▶ EXERCISE DESCRIPTION:
Copy each line from the listing below where the word "koa程序" shows up.

....................

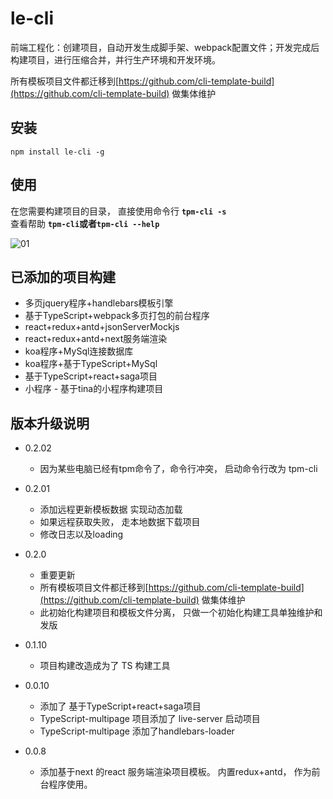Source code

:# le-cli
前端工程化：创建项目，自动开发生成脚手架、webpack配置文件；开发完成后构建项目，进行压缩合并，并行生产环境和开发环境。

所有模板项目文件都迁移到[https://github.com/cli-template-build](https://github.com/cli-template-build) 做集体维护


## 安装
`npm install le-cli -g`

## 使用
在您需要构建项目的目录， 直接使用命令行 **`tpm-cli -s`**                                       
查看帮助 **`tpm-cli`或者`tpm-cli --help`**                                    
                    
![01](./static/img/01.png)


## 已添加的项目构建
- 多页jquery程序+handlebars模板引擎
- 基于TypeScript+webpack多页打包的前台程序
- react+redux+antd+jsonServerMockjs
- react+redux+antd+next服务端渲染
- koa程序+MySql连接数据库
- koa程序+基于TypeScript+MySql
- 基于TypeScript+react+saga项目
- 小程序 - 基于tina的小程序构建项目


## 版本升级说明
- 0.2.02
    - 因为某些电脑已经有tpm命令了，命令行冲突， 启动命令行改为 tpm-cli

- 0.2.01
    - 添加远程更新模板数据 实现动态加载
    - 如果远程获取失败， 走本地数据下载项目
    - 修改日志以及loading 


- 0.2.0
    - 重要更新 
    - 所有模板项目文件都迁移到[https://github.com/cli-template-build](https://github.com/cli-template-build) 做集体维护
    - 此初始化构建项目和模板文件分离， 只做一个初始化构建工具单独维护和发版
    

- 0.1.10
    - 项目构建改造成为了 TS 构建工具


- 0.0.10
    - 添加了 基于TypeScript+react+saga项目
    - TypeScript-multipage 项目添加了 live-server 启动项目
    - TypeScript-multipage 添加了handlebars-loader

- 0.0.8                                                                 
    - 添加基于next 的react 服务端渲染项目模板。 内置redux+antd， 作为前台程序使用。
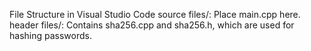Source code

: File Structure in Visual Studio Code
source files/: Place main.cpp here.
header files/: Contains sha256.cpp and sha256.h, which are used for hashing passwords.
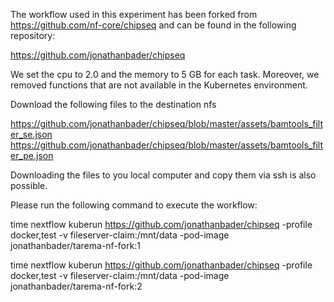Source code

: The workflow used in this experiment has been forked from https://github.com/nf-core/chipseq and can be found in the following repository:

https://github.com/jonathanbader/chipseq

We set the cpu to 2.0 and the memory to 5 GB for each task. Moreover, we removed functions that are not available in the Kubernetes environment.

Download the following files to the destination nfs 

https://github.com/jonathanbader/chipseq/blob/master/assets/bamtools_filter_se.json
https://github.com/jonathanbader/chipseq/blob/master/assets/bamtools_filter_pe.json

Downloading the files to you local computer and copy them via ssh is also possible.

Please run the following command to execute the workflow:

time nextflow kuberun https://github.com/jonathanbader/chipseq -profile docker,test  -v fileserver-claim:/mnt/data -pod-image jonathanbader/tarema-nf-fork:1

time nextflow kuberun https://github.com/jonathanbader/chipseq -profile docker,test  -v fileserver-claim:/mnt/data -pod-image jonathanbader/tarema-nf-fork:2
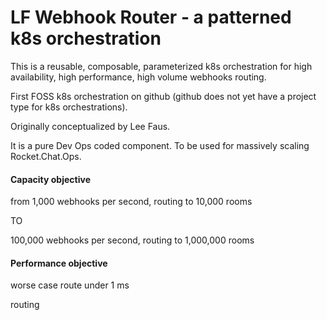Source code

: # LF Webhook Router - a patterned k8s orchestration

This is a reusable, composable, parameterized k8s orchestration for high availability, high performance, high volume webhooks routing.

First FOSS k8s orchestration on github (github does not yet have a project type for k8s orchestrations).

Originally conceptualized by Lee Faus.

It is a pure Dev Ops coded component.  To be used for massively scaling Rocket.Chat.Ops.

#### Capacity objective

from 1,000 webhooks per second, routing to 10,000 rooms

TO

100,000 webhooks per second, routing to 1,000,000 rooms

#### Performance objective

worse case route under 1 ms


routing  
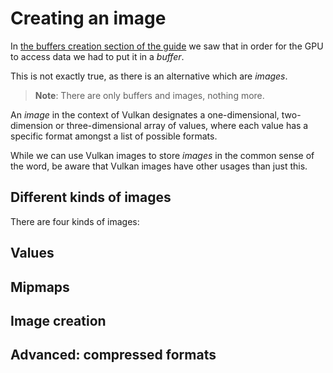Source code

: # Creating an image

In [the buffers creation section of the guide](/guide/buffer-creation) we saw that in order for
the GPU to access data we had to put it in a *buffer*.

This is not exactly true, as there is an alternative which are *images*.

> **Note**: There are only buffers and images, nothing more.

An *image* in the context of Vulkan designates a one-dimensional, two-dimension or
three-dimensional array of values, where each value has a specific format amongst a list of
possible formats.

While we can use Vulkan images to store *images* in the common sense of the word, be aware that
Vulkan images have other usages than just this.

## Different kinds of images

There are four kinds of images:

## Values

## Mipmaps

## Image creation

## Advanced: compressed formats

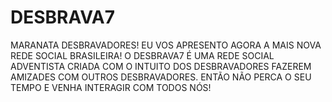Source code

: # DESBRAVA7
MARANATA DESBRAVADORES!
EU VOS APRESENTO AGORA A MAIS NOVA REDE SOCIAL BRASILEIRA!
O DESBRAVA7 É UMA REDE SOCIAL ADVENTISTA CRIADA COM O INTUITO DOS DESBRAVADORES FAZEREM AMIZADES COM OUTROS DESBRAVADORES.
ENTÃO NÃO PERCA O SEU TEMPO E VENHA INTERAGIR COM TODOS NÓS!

....................

▶ RESPONSE TO THIS TASK:
- koa程序+MySql连接数据库
- koa程序+基于TypeScript+MySql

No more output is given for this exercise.